ABOUT THIS EXERCISE:
Produce an exact copy of the data below.

(Dataset records)
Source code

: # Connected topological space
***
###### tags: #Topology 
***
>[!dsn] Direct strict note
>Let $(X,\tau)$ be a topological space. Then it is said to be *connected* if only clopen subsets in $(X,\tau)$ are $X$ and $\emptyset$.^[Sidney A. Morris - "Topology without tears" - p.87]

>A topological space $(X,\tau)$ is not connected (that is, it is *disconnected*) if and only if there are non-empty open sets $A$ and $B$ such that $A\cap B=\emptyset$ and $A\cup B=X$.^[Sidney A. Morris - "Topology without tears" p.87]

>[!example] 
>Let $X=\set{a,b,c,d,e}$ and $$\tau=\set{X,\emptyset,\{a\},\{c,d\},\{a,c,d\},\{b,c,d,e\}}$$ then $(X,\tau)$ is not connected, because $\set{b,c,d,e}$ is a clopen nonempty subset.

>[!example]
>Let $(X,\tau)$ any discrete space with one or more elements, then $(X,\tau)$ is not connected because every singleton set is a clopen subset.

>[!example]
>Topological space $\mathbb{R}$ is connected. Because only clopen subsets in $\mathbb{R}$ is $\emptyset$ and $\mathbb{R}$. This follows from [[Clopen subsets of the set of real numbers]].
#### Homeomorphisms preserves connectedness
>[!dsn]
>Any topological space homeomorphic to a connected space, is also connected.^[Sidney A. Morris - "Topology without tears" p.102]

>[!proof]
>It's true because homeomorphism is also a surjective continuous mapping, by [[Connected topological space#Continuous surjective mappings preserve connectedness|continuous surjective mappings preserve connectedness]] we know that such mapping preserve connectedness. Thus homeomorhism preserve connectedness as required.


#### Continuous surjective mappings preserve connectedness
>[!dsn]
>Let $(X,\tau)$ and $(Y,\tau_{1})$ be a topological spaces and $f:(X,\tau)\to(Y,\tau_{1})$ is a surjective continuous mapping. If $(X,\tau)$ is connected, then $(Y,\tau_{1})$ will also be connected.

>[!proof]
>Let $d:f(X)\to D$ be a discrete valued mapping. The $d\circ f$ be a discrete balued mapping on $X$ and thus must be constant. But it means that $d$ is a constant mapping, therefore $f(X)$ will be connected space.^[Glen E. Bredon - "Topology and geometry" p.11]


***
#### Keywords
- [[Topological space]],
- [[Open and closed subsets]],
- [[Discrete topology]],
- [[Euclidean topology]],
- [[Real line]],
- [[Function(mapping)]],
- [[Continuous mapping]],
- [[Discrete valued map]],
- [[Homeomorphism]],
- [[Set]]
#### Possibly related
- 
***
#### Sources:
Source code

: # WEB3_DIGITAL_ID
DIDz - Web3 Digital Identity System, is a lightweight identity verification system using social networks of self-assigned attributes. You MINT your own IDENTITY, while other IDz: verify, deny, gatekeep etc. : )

WORKED SOLUTION:
Source code

: # Connected topological space
***
###### tags: #Topology 
***
>[!dsn] Direct strict note
>Let $(X,\tau)$ be a topological space. Then it is said to be *connected* if only clopen subsets in $(X,\tau)$ are $X$ and $\emptyset$.^[Sidney A. Morris - "Topology without tears" - p.87]

>A topological space $(X,\tau)$ is not connected (that is, it is *disconnected*) if and only if there are non-empty open sets $A$ and $B$ such that $A\cap B=\emptyset$ and $A\cup B=X$.^[Sidney A. Morris - "Topology without tears" p.87]

>[!example] 
>Let $X=\set{a,b,c,d,e}$ and $$\tau=\set{X,\emptyset,\{a\},\{c,d\},\{a,c,d\},\{b,c,d,e\}}$$ then $(X,\tau)$ is not connected, because $\set{b,c,d,e}$ is a clopen nonempty subset.

>[!example]
>Let $(X,\tau)$ any discrete space with one or more elements, then $(X,\tau)$ is not connected because every singleton set is a clopen subset.

>[!example]
>Topological space $\mathbb{R}$ is connected. Because only clopen subsets in $\mathbb{R}$ is $\emptyset$ and $\mathbb{R}$. This follows from [[Clopen subsets of the set of real numbers]].
#### Homeomorphisms preserves connectedness
>[!dsn]
>Any topological space homeomorphic to a connected space, is also connected.^[Sidney A. Morris - "Topology without tears" p.102]

>[!proof]
>It's true because homeomorphism is also a surjective continuous mapping, by [[Connected topological space#Continuous surjective mappings preserve connectedness|continuous surjective mappings preserve connectedness]] we know that such mapping preserve connectedness. Thus homeomorhism preserve connectedness as required.


#### Continuous surjective mappings preserve connectedness
>[!dsn]
>Let $(X,\tau)$ and $(Y,\tau_{1})$ be a topological spaces and $f:(X,\tau)\to(Y,\tau_{1})$ is a surjective continuous mapping. If $(X,\tau)$ is connected, then $(Y,\tau_{1})$ will also be connected.

>[!proof]
>Let $d:f(X)\to D$ be a discrete valued mapping. The $d\circ f$ be a discrete balued mapping on $X$ and thus must be constant. But it means that $d$ is a constant mapping, therefore $f(X)$ will be connected space.^[Glen E. Bredon - "Topology and geometry" p.11]


***
#### Keywords
- [[Topological space]],
- [[Open and closed subsets]],
- [[Discrete topology]],
- [[Euclidean topology]],
- [[Real line]],
- [[Function(mapping)]],
- [[Continuous mapping]],
- [[Discrete valued map]],
- [[Homeomorphism]],
- [[Set]]
#### Possibly related
- 
***
#### Sources:
Source code

: # WEB3_DIGITAL_ID
DIDz - Web3 Digital Identity System, is a lightweight identity verification system using social networks of self-assigned attributes. You MINT your own IDENTITY, while other IDz: verify, deny, gatekeep etc. : )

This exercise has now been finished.